Another dozen states have similar laws or policies, according to the National Conference of State Legislatures. In contrast, four states have laws specifically prohibiting illegal immigrant students from receiving in-state tuition, and two states bar those who are illegally in the country from attending public secondary schools altogether, the National Conference of State Legislatures said.
Duncan said some of the children of illegal immigrants came to the United States when they were infants. He said the United States is their home, where they've worked hard in school and taken on leadership roles. For too long, he said, the U.S. policy toward them has been backward.
"They are either going to be taxpayers and productive citizens and entrepreneurs and innovators or they are going to be on the sidelines and a drag on the economy," Duncan said in an interview with The Associated Press.
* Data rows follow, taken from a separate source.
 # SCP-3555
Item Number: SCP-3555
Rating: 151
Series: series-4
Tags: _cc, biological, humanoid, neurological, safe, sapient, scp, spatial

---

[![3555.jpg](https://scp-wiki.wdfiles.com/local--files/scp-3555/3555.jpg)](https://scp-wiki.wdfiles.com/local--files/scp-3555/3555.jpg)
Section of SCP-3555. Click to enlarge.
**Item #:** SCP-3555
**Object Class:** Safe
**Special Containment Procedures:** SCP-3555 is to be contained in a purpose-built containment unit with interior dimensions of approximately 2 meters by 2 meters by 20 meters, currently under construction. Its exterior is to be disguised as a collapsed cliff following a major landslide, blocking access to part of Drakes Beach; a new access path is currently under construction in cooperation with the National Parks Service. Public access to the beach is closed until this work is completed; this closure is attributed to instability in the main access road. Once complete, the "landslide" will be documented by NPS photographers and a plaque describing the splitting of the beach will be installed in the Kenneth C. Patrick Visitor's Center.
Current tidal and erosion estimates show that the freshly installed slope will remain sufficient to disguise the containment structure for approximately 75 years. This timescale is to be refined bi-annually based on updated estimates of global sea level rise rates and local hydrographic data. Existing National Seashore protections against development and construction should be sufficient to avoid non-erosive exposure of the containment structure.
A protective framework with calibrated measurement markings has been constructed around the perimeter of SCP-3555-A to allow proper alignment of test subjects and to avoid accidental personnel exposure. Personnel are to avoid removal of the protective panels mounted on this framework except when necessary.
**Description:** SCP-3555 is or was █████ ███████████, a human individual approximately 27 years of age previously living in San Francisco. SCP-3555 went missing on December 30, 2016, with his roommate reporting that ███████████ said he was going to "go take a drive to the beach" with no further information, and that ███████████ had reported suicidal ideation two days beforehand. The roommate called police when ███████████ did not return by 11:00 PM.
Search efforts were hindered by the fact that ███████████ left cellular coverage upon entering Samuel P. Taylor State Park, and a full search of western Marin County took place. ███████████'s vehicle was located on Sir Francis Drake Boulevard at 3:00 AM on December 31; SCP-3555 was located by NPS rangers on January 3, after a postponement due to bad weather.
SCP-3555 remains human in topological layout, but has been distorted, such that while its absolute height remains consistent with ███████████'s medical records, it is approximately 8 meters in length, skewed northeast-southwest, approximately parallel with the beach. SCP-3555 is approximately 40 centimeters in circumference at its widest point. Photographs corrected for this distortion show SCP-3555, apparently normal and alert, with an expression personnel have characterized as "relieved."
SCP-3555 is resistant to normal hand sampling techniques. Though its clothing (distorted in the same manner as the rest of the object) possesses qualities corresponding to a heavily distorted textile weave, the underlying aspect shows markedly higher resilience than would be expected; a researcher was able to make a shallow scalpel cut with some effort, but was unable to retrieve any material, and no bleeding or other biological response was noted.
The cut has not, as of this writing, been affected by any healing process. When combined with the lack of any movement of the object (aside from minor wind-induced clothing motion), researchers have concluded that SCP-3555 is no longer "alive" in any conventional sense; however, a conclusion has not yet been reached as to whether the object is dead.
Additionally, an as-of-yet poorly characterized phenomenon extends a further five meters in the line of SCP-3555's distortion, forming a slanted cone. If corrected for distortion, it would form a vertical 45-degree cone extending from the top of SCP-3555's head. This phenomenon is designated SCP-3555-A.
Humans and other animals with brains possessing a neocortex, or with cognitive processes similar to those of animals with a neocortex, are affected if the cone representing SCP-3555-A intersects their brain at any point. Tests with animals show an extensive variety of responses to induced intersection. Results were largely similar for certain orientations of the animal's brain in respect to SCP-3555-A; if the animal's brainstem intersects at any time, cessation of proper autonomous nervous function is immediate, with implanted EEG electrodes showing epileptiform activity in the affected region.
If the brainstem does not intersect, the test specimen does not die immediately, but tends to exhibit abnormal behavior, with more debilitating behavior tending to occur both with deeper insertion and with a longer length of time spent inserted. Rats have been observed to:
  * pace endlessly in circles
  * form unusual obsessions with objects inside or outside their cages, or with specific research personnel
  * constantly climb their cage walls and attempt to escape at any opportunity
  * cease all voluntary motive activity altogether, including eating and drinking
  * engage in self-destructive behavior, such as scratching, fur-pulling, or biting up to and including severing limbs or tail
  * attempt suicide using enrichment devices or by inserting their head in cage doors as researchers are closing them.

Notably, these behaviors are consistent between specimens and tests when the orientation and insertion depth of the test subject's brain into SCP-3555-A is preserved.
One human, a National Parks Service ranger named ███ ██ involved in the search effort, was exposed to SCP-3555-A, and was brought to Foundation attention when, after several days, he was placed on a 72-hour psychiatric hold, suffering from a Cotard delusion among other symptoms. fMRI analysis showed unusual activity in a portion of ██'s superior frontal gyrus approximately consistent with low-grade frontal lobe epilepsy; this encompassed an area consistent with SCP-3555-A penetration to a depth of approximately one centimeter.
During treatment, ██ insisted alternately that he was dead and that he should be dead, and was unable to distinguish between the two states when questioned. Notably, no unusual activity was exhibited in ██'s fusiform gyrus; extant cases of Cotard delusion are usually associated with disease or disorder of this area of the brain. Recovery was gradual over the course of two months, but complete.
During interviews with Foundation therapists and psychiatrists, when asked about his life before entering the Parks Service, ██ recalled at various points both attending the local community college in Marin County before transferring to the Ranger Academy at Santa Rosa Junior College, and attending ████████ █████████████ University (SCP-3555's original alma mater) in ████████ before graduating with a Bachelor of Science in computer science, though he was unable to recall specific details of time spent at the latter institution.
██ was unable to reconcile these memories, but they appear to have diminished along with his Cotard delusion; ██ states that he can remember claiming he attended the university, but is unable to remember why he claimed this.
The topic has been an issue in the GOP presidential primary race, with Texas Gov. Rick Perry taking criticism from rival contenders for supporting a law that allows illegal immigrants to get in-state tuition at Texas universities if they meet other residency requirements
Under the Rhode Island policy, in-state rates will be available only to illegal immigrants' children who have attended a high school in the state for at least three years and graduated or received a GED. Students will lose their resident tuition unless they commit to seek legal status as soon as they are eligible.
The Pew Hispanic Center has said the number of Hispanic college students ages 18 to 24 increased by 24 percent, meaning about 35,000 additional young Hispanics were in college in 2010 compared to a year earlier. It's the largest such increase. Duncan said he was pleased to see the increase and will be monitoring the students to see if they graduate.
Duncan supported the DREAM ACT, which Congress failed to pass last year. That legislation would have allowed young people to become legal U.S. residents after spending two years in college or the military. It applied to those who were under 16 when they arrived in the U.S., had been in the country at least five years and had a diploma from a U.S. high school or the equivalent.
Also on Monday, the Lumina Foundation, which seeks to expand educational opportunities for students beyond high school, announced it will provide $7.2 million over a four-year period to 12 partnerships in 10 states with significant and growing Latino populations. The effort seeks to leverage community leaders across the education, business and nonprofit sector.